Records from a dataset:
++++++++

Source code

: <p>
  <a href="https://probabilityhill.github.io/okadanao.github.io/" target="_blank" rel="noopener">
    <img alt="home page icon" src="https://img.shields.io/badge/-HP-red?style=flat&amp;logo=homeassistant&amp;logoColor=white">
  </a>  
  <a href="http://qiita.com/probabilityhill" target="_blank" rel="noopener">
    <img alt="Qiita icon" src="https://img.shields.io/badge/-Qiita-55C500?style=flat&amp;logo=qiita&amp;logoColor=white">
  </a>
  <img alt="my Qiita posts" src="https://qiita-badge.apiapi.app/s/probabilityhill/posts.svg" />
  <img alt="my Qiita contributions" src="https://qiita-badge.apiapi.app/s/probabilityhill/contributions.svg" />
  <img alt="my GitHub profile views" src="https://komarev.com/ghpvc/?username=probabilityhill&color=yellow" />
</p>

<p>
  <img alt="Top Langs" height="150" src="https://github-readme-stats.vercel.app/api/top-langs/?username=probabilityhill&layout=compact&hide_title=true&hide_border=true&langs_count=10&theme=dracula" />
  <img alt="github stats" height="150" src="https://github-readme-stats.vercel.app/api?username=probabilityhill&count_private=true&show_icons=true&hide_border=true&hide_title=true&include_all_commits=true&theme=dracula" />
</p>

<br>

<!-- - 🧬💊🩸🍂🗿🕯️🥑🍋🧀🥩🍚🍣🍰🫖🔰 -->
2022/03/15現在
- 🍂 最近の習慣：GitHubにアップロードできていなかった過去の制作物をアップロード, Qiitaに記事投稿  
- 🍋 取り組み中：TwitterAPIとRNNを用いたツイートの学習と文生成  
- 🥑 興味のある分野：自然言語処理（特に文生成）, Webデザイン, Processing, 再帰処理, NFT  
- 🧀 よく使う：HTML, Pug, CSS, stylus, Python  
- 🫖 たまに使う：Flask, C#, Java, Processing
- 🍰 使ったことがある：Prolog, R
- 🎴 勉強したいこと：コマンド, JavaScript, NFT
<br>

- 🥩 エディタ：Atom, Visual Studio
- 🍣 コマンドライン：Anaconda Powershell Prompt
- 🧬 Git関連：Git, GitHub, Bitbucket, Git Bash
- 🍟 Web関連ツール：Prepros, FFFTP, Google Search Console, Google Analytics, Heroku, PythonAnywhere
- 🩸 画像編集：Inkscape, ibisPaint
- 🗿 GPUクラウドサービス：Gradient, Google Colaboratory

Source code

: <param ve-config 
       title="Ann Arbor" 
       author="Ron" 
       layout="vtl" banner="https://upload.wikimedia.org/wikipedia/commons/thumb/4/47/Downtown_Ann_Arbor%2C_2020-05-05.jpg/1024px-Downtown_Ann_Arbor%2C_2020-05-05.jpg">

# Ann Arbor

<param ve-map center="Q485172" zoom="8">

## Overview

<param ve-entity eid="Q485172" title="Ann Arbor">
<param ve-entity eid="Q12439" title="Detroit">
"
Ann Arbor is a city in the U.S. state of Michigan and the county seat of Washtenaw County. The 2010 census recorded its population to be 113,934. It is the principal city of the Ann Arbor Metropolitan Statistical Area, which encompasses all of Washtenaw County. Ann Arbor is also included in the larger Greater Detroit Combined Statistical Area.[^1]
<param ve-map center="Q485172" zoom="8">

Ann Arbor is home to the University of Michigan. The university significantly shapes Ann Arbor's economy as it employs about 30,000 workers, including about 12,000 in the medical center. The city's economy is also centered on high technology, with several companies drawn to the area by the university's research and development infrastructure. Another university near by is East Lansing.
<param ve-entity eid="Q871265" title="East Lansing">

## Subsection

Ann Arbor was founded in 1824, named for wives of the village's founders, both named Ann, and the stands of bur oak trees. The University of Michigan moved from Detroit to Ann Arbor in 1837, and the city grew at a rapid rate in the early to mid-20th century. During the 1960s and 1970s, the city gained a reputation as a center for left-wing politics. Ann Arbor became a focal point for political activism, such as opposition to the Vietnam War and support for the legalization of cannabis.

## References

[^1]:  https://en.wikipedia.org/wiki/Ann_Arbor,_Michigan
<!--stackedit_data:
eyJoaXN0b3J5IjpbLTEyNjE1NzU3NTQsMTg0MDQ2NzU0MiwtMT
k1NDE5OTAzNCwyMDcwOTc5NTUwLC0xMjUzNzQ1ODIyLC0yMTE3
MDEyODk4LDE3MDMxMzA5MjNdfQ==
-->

++++++++

TASK DETAILS:
Retype the records above in full, exactly as they appear.

RESPONSE BELOW:
Source code

: <p>
  <a href="https://probabilityhill.github.io/okadanao.github.io/" target="_blank" rel="noopener">
    <img alt="home page icon" src="https://img.shields.io/badge/-HP-red?style=flat&amp;logo=homeassistant&amp;logoColor=white">
  </a>  
  <a href="http://qiita.com/probabilityhill" target="_blank" rel="noopener">
    <img alt="Qiita icon" src="https://img.shields.io/badge/-Qiita-55C500?style=flat&amp;logo=qiita&amp;logoColor=white">
  </a>
  <img alt="my Qiita posts" src="https://qiita-badge.apiapi.app/s/probabilityhill/posts.svg" />
  <img alt="my Qiita contributions" src="https://qiita-badge.apiapi.app/s/probabilityhill/contributions.svg" />
  <img alt="my GitHub profile views" src="https://komarev.com/ghpvc/?username=probabilityhill&color=yellow" />
</p>

<p>
  <img alt="Top Langs" height="150" src="https://github-readme-stats.vercel.app/api/top-langs/?username=probabilityhill&layout=compact&hide_title=true&hide_border=true&langs_count=10&theme=dracula" />
  <img alt="github stats" height="150" src="https://github-readme-stats.vercel.app/api?username=probabilityhill&count_private=true&show_icons=true&hide_border=true&hide_title=true&include_all_commits=true&theme=dracula" />
</p>

<br>

<!-- - 🧬💊🩸🍂🗿🕯️🥑🍋🧀🥩🍚🍣🍰🫖🔰 -->
2022/03/15現在
- 🍂 最近の習慣：GitHubにアップロードできていなかった過去の制作物をアップロード, Qiitaに記事投稿  
- 🍋 取り組み中：TwitterAPIとRNNを用いたツイートの学習と文生成  
- 🥑 興味のある分野：自然言語処理（特に文生成）, Webデザイン, Processing, 再帰処理, NFT  
- 🧀 よく使う：HTML, Pug, CSS, stylus, Python  
- 🫖 たまに使う：Flask, C#, Java, Processing
- 🍰 使ったことがある：Prolog, R
- 🎴 勉強したいこと：コマンド, JavaScript, NFT
<br>

- 🥩 エディタ：Atom, Visual Studio
- 🍣 コマンドライン：Anaconda Powershell Prompt
- 🧬 Git関連：Git, GitHub, Bitbucket, Git Bash
- 🍟 Web関連ツール：Prepros, FFFTP, Google Search Console, Google Analytics, Heroku, PythonAnywhere
- 🩸 画像編集：Inkscape, ibisPaint
- 🗿 GPUクラウドサービス：Gradient, Google Colaboratory

Source code

: <param ve-config 
       title="Ann Arbor" 
       author="Ron" 
       layout="vtl" banner="https://upload.wikimedia.org/wikipedia/commons/thumb/4/47/Downtown_Ann_Arbor%2C_2020-05-05.jpg/1024px-Downtown_Ann_Arbor%2C_2020-05-05.jpg">

# Ann Arbor

<param ve-map center="Q485172" zoom="8">

## Overview

<param ve-entity eid="Q485172" title="Ann Arbor">
<param ve-entity eid="Q12439" title="Detroit">
"
Ann Arbor is a city in the U.S. state of Michigan and the county seat of Washtenaw County. The 2010 census recorded its population to be 113,934. It is the principal city of the Ann Arbor Metropolitan Statistical Area, which encompasses all of Washtenaw County. Ann Arbor is also included in the larger Greater Detroit Combined Statistical Area.[^1]
<param ve-map center="Q485172" zoom="8">

Ann Arbor is home to the University of Michigan. The university significantly shapes Ann Arbor's economy as it employs about 30,000 workers, including about 12,000 in the medical center. The city's economy is also centered on high technology, with several companies drawn to the area by the university's research and development infrastructure. Another university near by is East Lansing.
<param ve-entity eid="Q871265" title="East Lansing">

## Subsection

Ann Arbor was founded in 1824, named for wives of the village's founders, both named Ann, and the stands of bur oak trees. The University of Michigan moved from Detroit to Ann Arbor in 1837, and the city grew at a rapid rate in the early to mid-20th century. During the 1960s and 1970s, the city gained a reputation as a center for left-wing politics. Ann Arbor became a focal point for political activism, such as opposition to the Vietnam War and support for the legalization of cannabis.

## References

[^1]:  https://en.wikipedia.org/wiki/Ann_Arbor,_Michigan
<!--stackedit_data:
eyJoaXN0b3J5IjpbLTEyNjE1NzU3NTQsMTg0MDQ2NzU0MiwtMT
k1NDE5OTAzNCwyMDcwOTc5NTUwLC0xMjUzNzQ1ODIyLC0yMTE3
MDEyODk4LDE3MDMxMzA5MjNdfQ==
-->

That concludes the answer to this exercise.